Though the GDPR regulations are from the European Union, it’s not just a European issue. It’s a global one. Shanfelt introduced the Webinar by saying that it would be looking at GDPR from a publisher perspective — not a legal one. He recommended that any company consult on their own specific legal needs concerning these requirements.
The topic opened with a quick review of the European Union’s General Data Protection Regulation:
- Set of consumer protection laws.
- Goes far beyond existing laws.
- Includes the United Kingdom until Brexit becomes official (and even after).
- Also affects the United States and other non-EU countries.
- Penalties up to 4% of a company’s annual revenue.
- Goes into effect on May 25, 2018.
The bottom line of how this affects you is that if you have any European subscribers, Web site visitors, app users, or subscribers, GDPR applies to you. So basically, that means it affects virtually any media publisher.
“Even if you don’t have a base or operating presence in Europe, you are still subject to European GDPR lawsuits or action,” Shanfelt said. Change will also be coming to privacy laws in the United States as well.
“The good news is that if you’re in the U.S. and you’re preparing for GDPR, you’ll be ready for what’s coming down the pike here as well.”
Risk for publishers
What risk are you comfortable with, Shanfelt asked. Any such similar regulations fall in a gray area; it’s not all black and white. There’s always some risk and room for interpretation, and each company must determine that. If you’re a big company, you’re a big target, he said.
“If you have a EU/UK headquarters or base of operations, you have a higher risk,” Shanfelt said. That doesn’t mean, he repeated, that you have no risk at all if you’re outside this. All news media companies need to be GDPR compliant.
B2B media companies could have advertising pulled if they aren’t compliant: “It’s not just the regulatory risk, but also potential advertisers who won’t do business with a company that isn’t GDPR compliant.”
Personally Identifiable Information (PII) includes name, e-mail address, phone number, demographics, and the like. However, non-PII is now considered part of “personal information,” such as cookies, digital fingerprinting, etc., Shanfelt said.
“That cookie or digital fingerprint is owned by that person,” he said. “That’s something that’s a relatively new concept.”

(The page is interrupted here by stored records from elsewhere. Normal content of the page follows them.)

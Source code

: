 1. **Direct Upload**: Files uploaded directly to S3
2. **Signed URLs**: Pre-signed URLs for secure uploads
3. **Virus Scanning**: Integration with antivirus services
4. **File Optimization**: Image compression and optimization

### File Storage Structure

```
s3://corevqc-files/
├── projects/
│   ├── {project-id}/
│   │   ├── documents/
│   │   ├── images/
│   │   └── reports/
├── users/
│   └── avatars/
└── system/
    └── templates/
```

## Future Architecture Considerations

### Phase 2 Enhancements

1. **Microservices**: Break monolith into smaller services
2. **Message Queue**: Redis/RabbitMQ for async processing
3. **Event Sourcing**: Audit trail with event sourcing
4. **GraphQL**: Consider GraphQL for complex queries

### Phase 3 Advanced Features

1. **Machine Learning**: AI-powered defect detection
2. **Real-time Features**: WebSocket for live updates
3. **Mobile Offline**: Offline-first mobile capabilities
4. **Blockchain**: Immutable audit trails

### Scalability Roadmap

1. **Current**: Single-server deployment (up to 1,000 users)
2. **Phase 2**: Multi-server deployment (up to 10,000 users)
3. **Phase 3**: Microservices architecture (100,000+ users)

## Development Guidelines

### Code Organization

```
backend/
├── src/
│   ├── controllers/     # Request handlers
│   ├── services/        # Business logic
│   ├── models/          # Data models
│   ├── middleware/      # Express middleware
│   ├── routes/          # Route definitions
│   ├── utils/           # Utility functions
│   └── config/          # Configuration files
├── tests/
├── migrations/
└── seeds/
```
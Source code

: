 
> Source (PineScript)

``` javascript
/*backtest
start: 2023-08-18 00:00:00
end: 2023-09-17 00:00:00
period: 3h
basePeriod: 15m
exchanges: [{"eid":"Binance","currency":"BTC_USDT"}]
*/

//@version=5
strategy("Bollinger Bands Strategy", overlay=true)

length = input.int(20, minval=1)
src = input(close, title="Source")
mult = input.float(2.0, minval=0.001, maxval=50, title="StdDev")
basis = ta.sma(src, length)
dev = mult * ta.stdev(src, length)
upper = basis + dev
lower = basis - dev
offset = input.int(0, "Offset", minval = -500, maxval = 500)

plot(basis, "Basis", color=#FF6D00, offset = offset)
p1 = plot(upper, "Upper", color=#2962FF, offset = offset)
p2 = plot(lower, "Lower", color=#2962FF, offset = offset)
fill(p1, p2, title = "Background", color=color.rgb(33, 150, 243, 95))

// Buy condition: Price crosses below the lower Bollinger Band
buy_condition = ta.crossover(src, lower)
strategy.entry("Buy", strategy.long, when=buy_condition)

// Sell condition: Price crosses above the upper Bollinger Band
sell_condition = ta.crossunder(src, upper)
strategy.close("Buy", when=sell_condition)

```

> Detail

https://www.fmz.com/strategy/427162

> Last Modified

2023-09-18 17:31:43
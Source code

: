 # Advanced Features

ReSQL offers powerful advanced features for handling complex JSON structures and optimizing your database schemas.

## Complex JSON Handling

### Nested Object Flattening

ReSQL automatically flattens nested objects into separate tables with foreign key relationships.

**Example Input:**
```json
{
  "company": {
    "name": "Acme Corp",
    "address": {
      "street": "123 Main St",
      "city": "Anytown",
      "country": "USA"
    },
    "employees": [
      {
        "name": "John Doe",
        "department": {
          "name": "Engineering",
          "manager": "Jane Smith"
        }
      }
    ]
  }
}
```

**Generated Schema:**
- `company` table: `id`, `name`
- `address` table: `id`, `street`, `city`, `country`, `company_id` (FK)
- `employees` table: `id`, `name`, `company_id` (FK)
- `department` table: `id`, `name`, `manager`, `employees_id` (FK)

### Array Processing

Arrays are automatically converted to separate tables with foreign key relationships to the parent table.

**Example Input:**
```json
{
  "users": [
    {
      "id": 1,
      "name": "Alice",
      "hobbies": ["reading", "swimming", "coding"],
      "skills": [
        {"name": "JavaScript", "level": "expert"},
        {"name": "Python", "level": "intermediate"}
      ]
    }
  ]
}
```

The good news, however, is that aggregated, anonymised data is not impacted. “They’re talking about individual data that is impacted; but the automatic information such as page views is not part of that.”
There are certain personal data touch points that we have with our users:
- Web sites
- Landing pages
- Circulation providers
- UAD/DCP such as Hubspot and Salesforce
- Remarketing custom audiences
“All these different places we need to think about and do an inventory of all these touchpoints that we have with customers,” Shanfelt said.
GDPR consent cycle
Shanfelt then gave the audience a look at the cycle of steps that exists for consent:
- Collect consent: How do companies collect and store consent?
- Query consent: News media companies can only use the data if we have consent to do so.
- Exercise right: Publishers need to be able to give subscribers and readers the ability to exercise their rights under GDPR.
- Revoke consent: They have the ability to revoke consent, as well as to re-opt back in and consent again.
When it comes to providing notice, news media companies need to understand why they are collecting the data, who is collecting it, and how long it is being kept.
Publishers must get consent that is:
- Freely given.
- Given by statement.
- Given by clear affirmative action.
- Signifying agreement.
Shanfelt said there are really two kinds of consent: one is for cookies, and another is for using the PII (personal information).
Using the example of iUbenda, another tool available provides a notification of cookie use at the beginning of a user’s Web site session with a publisher. It tells the user that the media company utilises cookies, gives a link to the full policy, and basically says that if the user continues to stay on the site, scrolls down the page, etc., they are consenting to this policy.
Another tool is OneTrust, a GDPR and privacy management software suite of tools.
Consent for direct PII
This is where publishers are collecting personal information through a form, for example with subscriptions. News media companies must have some form of affirmative action for this consent. It does not include silence, pre-checked boxes, or inactive, implied consent.
“What constitutes affirmative action?” Shanfelt asked. “These are the shades of grey I was talking about.”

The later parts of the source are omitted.